Problem to work on: Restate each entry word for word. Keep every detail intact.

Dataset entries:
________
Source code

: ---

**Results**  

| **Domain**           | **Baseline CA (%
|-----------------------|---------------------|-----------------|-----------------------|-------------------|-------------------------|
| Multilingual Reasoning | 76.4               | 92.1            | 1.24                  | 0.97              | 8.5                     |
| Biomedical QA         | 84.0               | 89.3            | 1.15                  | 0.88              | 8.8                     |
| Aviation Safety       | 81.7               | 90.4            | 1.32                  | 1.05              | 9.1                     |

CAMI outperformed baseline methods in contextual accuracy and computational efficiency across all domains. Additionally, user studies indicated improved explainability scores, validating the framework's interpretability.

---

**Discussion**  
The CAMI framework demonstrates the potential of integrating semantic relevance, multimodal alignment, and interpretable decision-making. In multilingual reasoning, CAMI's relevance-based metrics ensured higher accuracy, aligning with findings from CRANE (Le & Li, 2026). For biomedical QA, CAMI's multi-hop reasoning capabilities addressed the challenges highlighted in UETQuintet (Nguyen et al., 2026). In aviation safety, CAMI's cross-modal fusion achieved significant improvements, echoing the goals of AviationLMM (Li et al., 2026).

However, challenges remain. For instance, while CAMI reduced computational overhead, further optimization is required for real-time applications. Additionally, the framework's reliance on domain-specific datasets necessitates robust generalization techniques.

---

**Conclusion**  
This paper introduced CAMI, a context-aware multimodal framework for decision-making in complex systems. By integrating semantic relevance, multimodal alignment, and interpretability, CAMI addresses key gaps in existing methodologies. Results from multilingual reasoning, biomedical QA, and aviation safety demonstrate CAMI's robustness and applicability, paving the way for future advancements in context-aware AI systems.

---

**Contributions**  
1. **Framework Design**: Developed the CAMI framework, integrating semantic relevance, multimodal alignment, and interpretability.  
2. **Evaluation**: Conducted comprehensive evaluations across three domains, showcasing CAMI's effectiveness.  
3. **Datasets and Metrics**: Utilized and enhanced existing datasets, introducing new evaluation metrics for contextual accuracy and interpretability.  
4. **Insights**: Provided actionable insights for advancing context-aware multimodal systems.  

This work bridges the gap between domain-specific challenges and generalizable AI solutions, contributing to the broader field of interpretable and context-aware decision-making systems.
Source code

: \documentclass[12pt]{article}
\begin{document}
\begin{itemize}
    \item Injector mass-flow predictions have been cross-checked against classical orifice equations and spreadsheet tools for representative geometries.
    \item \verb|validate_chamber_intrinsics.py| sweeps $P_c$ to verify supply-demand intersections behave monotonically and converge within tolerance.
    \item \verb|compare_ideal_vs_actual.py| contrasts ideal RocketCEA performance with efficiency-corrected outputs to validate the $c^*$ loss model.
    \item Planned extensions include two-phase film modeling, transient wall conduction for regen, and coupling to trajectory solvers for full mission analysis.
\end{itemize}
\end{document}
________
Response box:
Source code

: ---

**Results**  

| **Domain**           | **Baseline CA (%
|-----------------------|---------------------|-----------------|-----------------------|-------------------|-------------------------|
| Multilingual Reasoning | 76.4               | 92.1            | 1.24                  | 0.97              | 8.5                     |
| Biomedical QA         | 84.0               | 89.3            | 1.15                  | 0.88              | 8.8                     |
| Aviation Safety       | 81.7               | 90.4            | 1.32                  | 1.05              | 9.1                     |

CAMI outperformed baseline methods in contextual accuracy and computational efficiency across all domains. Additionally, user studies indicated improved explainability scores, validating the framework's interpretability.

---

**Discussion**  
The CAMI framework demonstrates the potential of integrating semantic relevance, multimodal alignment, and interpretable decision-making. In multilingual reasoning, CAMI's relevance-based metrics ensured higher accuracy, aligning with findings from CRANE (Le & Li, 2026). For biomedical QA, CAMI's multi-hop reasoning capabilities addressed the challenges highlighted in UETQuintet (Nguyen et al., 2026). In aviation safety, CAMI's cross-modal fusion achieved significant improvements, echoing the goals of AviationLMM (Li et al., 2026).

However, challenges remain. For instance, while CAMI reduced computational overhead, further optimization is required for real-time applications. Additionally, the framework's reliance on domain-specific datasets necessitates robust generalization techniques.

---

**Conclusion**  
This paper introduced CAMI, a context-aware multimodal framework for decision-making in complex systems. By integrating semantic relevance, multimodal alignment, and interpretability, CAMI addresses key gaps in existing methodologies. Results from multilingual reasoning, biomedical QA, and aviation safety demonstrate CAMI's robustness and applicability, paving the way for future advancements in context-aware AI systems.

---

**Contributions**  
1. **Framework Design**: Developed the CAMI framework, integrating semantic relevance, multimodal alignment, and interpretability.  
2. **Evaluation**: Conducted comprehensive evaluations across three domains, showcasing CAMI's effectiveness.  
3. **Datasets and Metrics**: Utilized and enhanced existing datasets, introducing new evaluation metrics for contextual accuracy and interpretability.  
4. **Insights**: Provided actionable insights for advancing context-aware multimodal systems.  

This work bridges the gap between domain-specific challenges and generalizable AI solutions, contributing to the broader field of interpretable and context-aware decision-making systems.
Source code

: \documentclass[12pt]{article}
\begin{document}
\begin{itemize}
    \item Injector mass-flow predictions have been cross-checked against classical orifice equations and spreadsheet tools for representative geometries.
    \item \verb|validate_chamber_intrinsics.py| sweeps $P_c$ to verify supply-demand intersections behave monotonically and converge within tolerance.
    \item \verb|compare_ideal_vs_actual.py| contrasts ideal RocketCEA performance with efficiency-corrected outputs to validate the $c^*$ loss model.
    \item Planned extensions include two-phase film modeling, transient wall conduction for regen, and coupling to trajectory solvers for full mission analysis.
\end{itemize}
\end{document}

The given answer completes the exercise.